Vivian Silver was a Canadian-Israeli humanitarian and peace activist, who was murdered by Hamas gunmen at her home on Be’eri kibbutz, just a few kilometres from the Israel-Gaza border, on 7 October... Visiting her burnt-out home a few weeks later, Yonatan told Canadian television that he’d managed to salvage a few of her personal belongings, but “
everything was ashes there”, as the killers had torched the 74-year-old’s home.
Vivian was born and raised in Winnipeg. She moved to Israel in 1973, wanting to be part of a peaceful solution to the Israeli-Palestinian conflict, which was violently reignited the year she arrived in the Middle East by the
Yom Kippur war. Her subsequent life was devoted to reconciliation. When she died, she’d been the longtime director of the Arab-Jewish Center for Empowerment, Equality, and Cooperation, an initiative she co-founded that organised projects linking communities in
Israel, Gaza and the West Bank. After the last major war between Israel and Hamas in 2014, she helped found a movement called Women Wage Peace, promoting initiatives joining together women from all communities, putting them front and centre of the peace debate.

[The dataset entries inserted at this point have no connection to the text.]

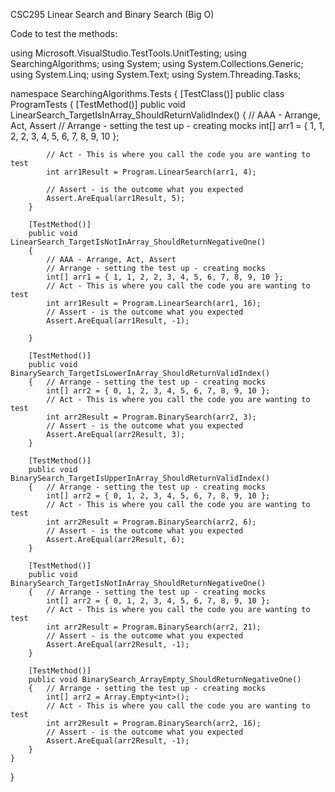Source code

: CSC295 Linear Search and Binary Search (Big O)

Code to test the methods:


using Microsoft.VisualStudio.TestTools.UnitTesting;
using SearchingAlgorithms;
using System;
using System.Collections.Generic;
using System.Linq;
using System.Text;
using System.Threading.Tasks;

namespace SearchingAlgorithms.Tests
{
    [TestClass()]
    public class ProgramTests
    {
        [TestMethod()]
        public void LinearSearch_TargetIsInArray_ShouldReturnValidIndex()
        {
            // AAA - Arrange, Act, Assert
            // Arrange - setting the test up - creating mocks
            int[] arr1 = { 1, 1, 2, 2, 3, 4, 5, 6, 7, 8, 9, 10 };

            // Act - This is where you call the code you are wanting to test
            int arr1Result = Program.LinearSearch(arr1, 4);

            // Assert - is the outcome what you expected
            Assert.AreEqual(arr1Result, 5);
        }

        [TestMethod()]
        public void LinearSearch_TargetIsNotInArray_ShouldReturnNegativeOne()
        {
            // AAA - Arrange, Act, Assert
            // Arrange - setting the test up - creating mocks
            int[] arr1 = { 1, 1, 2, 2, 3, 4, 5, 6, 7, 8, 9, 10 };
            // Act - This is where you call the code you are wanting to test
            int arr1Result = Program.LinearSearch(arr1, 16);
            // Assert - is the outcome what you expected
            Assert.AreEqual(arr1Result, -1);

        }

        [TestMethod()]
        public void BinarySearch_TargetIsLowerInArray_ShouldReturnValidIndex()
        {   // Arrange - setting the test up - creating mocks
            int[] arr2 = { 0, 1, 2, 3, 4, 5, 6, 7, 8, 9, 10 };
            // Act - This is where you call the code you are wanting to test
            int arr2Result = Program.BinarySearch(arr2, 3);
            // Assert - is the outcome what you expected
            Assert.AreEqual(arr2Result, 3);
        }

        [TestMethod()]
        public void BinarySearch_TargetIsUpperInArray_ShouldReturnValidIndex()
        {   // Arrange - setting the test up - creating mocks
            int[] arr2 = { 0, 1, 2, 3, 4, 5, 6, 7, 8, 9, 10 };
            // Act - This is where you call the code you are wanting to test
            int arr2Result = Program.BinarySearch(arr2, 6);
            // Assert - is the outcome what you expected
            Assert.AreEqual(arr2Result, 6);
        }

        [TestMethod()]
        public void BinarySearch_TargetIsNotInArray_ShouldReturnNegativeOne()
        {   // Arrange - setting the test up - creating mocks
            int[] arr2 = { 0, 1, 2, 3, 4, 5, 6, 7, 8, 9, 10 };
            // Act - This is where you call the code you are wanting to test
            int arr2Result = Program.BinarySearch(arr2, 21);
            // Assert - is the outcome what you expected
            Assert.AreEqual(arr2Result, -1);
        }

        [TestMethod()]
        public void BinarySearch_ArrayEmpty_ShouldReturnNegativeOne()
        {   // Arrange - setting the test up - creating mocks
            int[] arr2 = Array.Empty<int>();
            // Act - This is where you call the code you are wanting to test
            int arr2Result = Program.BinarySearch(arr2, 16);
            // Assert - is the outcome what you expected
            Assert.AreEqual(arr2Result, -1);
        }
    }
}
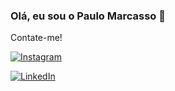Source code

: ### Olá, eu sou o Paulo Marcasso 🚀

Contate-me!

[![Instagram](https://img.shields.io/badge/Instagram-E4405F?style=for-the-badge&logo=instagram&logoColor=white)](https://www.instagram.com/marcassoph/)

[![LinkedIn](https://img.shields.io/badge/LinkedIn-0077B5?style=for-the-badge&logo=linkedin&logoColor=white)](www.linkedin.com/in/paulo-henrique-marcasso-barreira-32873b1a5)
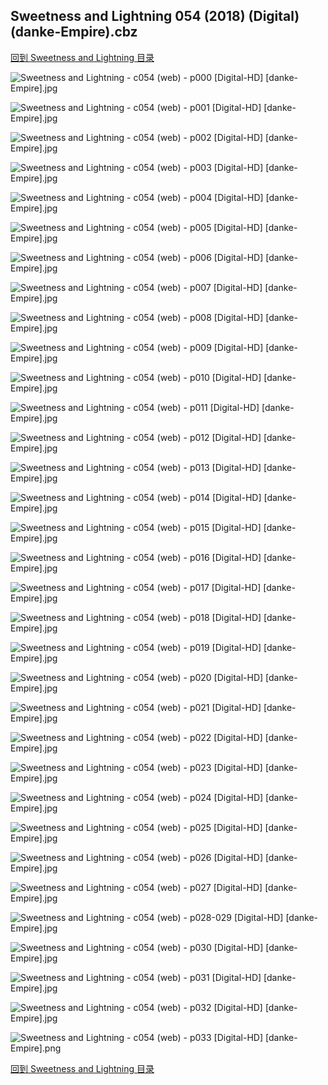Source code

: ## Sweetness and Lightning 054 (2018) (Digital) (danke-Empire).cbz


[回到 Sweetness and Lightning 目录](https://github.com/alicewish/markdown/blob/master/series/Sweetness-Lightning.md)


![Sweetness and Lightning - c054 (web) - p000 [Digital-HD] [danke-Empire].jpg](https://wx1.sinaimg.cn/large/6a9fdecaly1fraf2cz5j6j21j82cwdxw.jpg)

![Sweetness and Lightning - c054 (web) - p001 [Digital-HD] [danke-Empire].jpg](https://wx1.sinaimg.cn/large/6a9fdecaly1fraf2hdjr9j21kw28z7wh.jpg)

![Sweetness and Lightning - c054 (web) - p002 [Digital-HD] [danke-Empire].jpg](https://wx1.sinaimg.cn/large/6a9fdecaly1fraf2q3zagj21kw28z1kx.jpg)

![Sweetness and Lightning - c054 (web) - p003 [Digital-HD] [danke-Empire].jpg](https://wx1.sinaimg.cn/large/6a9fdecaly1fraf2y1e64j21kw28zkjl.jpg)

![Sweetness and Lightning - c054 (web) - p004 [Digital-HD] [danke-Empire].jpg](https://wx1.sinaimg.cn/large/6a9fdecaly1fraf345hs4j21kw28ze81.jpg)

![Sweetness and Lightning - c054 (web) - p005 [Digital-HD] [danke-Empire].jpg](https://wx1.sinaimg.cn/large/6a9fdecaly1fraf38e9yoj21kw28z4qp.jpg)

![Sweetness and Lightning - c054 (web) - p006 [Digital-HD] [danke-Empire].jpg](https://wx1.sinaimg.cn/large/6a9fdecaly1fraf3i0qthj21kw28zki8.jpg)

![Sweetness and Lightning - c054 (web) - p007 [Digital-HD] [danke-Empire].jpg](https://wx1.sinaimg.cn/large/6a9fdecaly1fraf3psnwoj21kw28znoi.jpg)

![Sweetness and Lightning - c054 (web) - p008 [Digital-HD] [danke-Empire].jpg](https://wx1.sinaimg.cn/large/6a9fdecaly1fraf3tdaj7j21kw28ze2o.jpg)

![Sweetness and Lightning - c054 (web) - p009 [Digital-HD] [danke-Empire].jpg](https://wx1.sinaimg.cn/large/6a9fdecaly1fraf40tg10j21kw28z7wh.jpg)

![Sweetness and Lightning - c054 (web) - p010 [Digital-HD] [danke-Empire].jpg](https://wx1.sinaimg.cn/large/6a9fdecaly1fraf44gh7mj21kw28ztxe.jpg)

![Sweetness and Lightning - c054 (web) - p011 [Digital-HD] [danke-Empire].jpg](https://wx1.sinaimg.cn/large/6a9fdecaly1fraf48hmfcj21kw28z1kx.jpg)

![Sweetness and Lightning - c054 (web) - p012 [Digital-HD] [danke-Empire].jpg](https://wx1.sinaimg.cn/large/6a9fdecaly1fraf4ff8enj21kw28z4qp.jpg)

![Sweetness and Lightning - c054 (web) - p013 [Digital-HD] [danke-Empire].jpg](https://wx1.sinaimg.cn/large/6a9fdecaly1fraf4lsfklj21kw28z7wh.jpg)

![Sweetness and Lightning - c054 (web) - p014 [Digital-HD] [danke-Empire].jpg](https://wx1.sinaimg.cn/large/6a9fdecaly1fraf4prk36j21kw28znp8.jpg)

![Sweetness and Lightning - c054 (web) - p015 [Digital-HD] [danke-Empire].jpg](https://wx1.sinaimg.cn/large/6a9fdecaly1fraf4tk0jcj21kw28ze7a.jpg)

![Sweetness and Lightning - c054 (web) - p016 [Digital-HD] [danke-Empire].jpg](https://wx1.sinaimg.cn/large/6a9fdecaly1fraf4xdjjkj21kw28z4qp.jpg)

![Sweetness and Lightning - c054 (web) - p017 [Digital-HD] [danke-Empire].jpg](https://wx1.sinaimg.cn/large/6a9fdecaly1fraf52paocj21kw28ze81.jpg)

![Sweetness and Lightning - c054 (web) - p018 [Digital-HD] [danke-Empire].jpg](https://wx1.sinaimg.cn/large/6a9fdecaly1fraf56ruo2j21kw28z4q6.jpg)

![Sweetness and Lightning - c054 (web) - p019 [Digital-HD] [danke-Empire].jpg](https://wx1.sinaimg.cn/large/6a9fdecaly1fraf5b6epkj21kw28z4ql.jpg)

![Sweetness and Lightning - c054 (web) - p020 [Digital-HD] [danke-Empire].jpg](https://wx1.sinaimg.cn/large/6a9fdecaly1fraf5henzwj21kw28zb29.jpg)

![Sweetness and Lightning - c054 (web) - p021 [Digital-HD] [danke-Empire].jpg](https://wx1.sinaimg.cn/large/6a9fdecaly1fraf5nyqrvj21kw28z4qp.jpg)

![Sweetness and Lightning - c054 (web) - p022 [Digital-HD] [danke-Empire].jpg](https://wx1.sinaimg.cn/large/6a9fdecaly1fraf5rrznqj21kw28z1kx.jpg)

![Sweetness and Lightning - c054 (web) - p023 [Digital-HD] [danke-Empire].jpg](https://wx1.sinaimg.cn/large/6a9fdecaly1fraf5ye0l2j21kw28z7vm.jpg)

![Sweetness and Lightning - c054 (web) - p024 [Digital-HD] [danke-Empire].jpg](https://wx1.sinaimg.cn/large/6a9fdecaly1fraf6289roj21kw28ze7p.jpg)

![Sweetness and Lightning - c054 (web) - p025 [Digital-HD] [danke-Empire].jpg](https://wx1.sinaimg.cn/large/6a9fdecaly1fraf66wovcj21kw28z4qp.jpg)

![Sweetness and Lightning - c054 (web) - p026 [Digital-HD] [danke-Empire].jpg](https://wx1.sinaimg.cn/large/6a9fdecaly1fraf6e61h4j21kw28ze81.jpg)

![Sweetness and Lightning - c054 (web) - p027 [Digital-HD] [danke-Empire].jpg](https://wx1.sinaimg.cn/large/6a9fdecaly1fraf6jsm6pj21kw28zb29.jpg)

![Sweetness and Lightning - c054 (web) - p028-029 [Digital-HD] [danke-Empire].jpg](https://wx1.sinaimg.cn/large/6a9fdecaly1fraf6oxdrlj21kw14ib2a.jpg)

![Sweetness and Lightning - c054 (web) - p030 [Digital-HD] [danke-Empire].jpg](https://wx1.sinaimg.cn/large/6a9fdecaly1fraf6z5v39j21kw28ze81.jpg)

![Sweetness and Lightning - c054 (web) - p031 [Digital-HD] [danke-Empire].jpg](https://wx1.sinaimg.cn/large/6a9fdecaly1fraf755eu2j21kw28z4qp.jpg)

![Sweetness and Lightning - c054 (web) - p032 [Digital-HD] [danke-Empire].jpg](https://wx1.sinaimg.cn/large/6a9fdecaly1fraf7alq4xj21kw28z7wh.jpg)

![Sweetness and Lightning - c054 (web) - p033 [Digital-HD] [danke-Empire].png](https://wx1.sinaimg.cn/large/6a9fdecaly1fraf7byc0vj21kw28z0qz.jpg)

[回到 Sweetness and Lightning 目录](https://github.com/alicewish/markdown/blob/master/series/Sweetness-Lightning.md)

Vivian’s was a noble life, though I’m sure she never saw herself as “noble”, despite living so much of the time in the service of others. She was undoubtedly a human being possessed of a deep compassion, who also understood a fundamental fact: that whether Israeli or Palestinian, black or white, rich or poor, Muslim, Christian or Jew, we are all human beings; that, to paraphrase Charles Dickens, we are “fellow passengers to the grave”, and not different “races of creatures bound on other journeys”. Many of those who died at Be’eri kibbutz were fellow peace activists, including
Hayim Katsman, who was 32 and worked with Palestinians in the southern West Bank.
Israel and Hamas are still engaged in their bitter war and there’s little to suggest its conclusion will finally bring peace to this blighted corner of the world. But there is hope, because of people like Vivian’s son Yonatan and so many others like him.
They’re all activists who believe that the conflicts involving Israel and Palestine... can be resolved if people look beyond their own differences.
Yonatan says the wars and bad blood continue not because his mother’s work was stupid or naive and futile, with both sides locked in a natural, never-ending enmity, but because her efforts were not pushed and championed by more people across the divide.
Yonatan’s experience has forced me to question what my own responses might have been in the same situation. Despite everything he’s gone through, he argues his mother had the right ideas, but not enough people listened. My hope for 2024 is that more people at least try to listen, and that her life and work wasn’t in vain.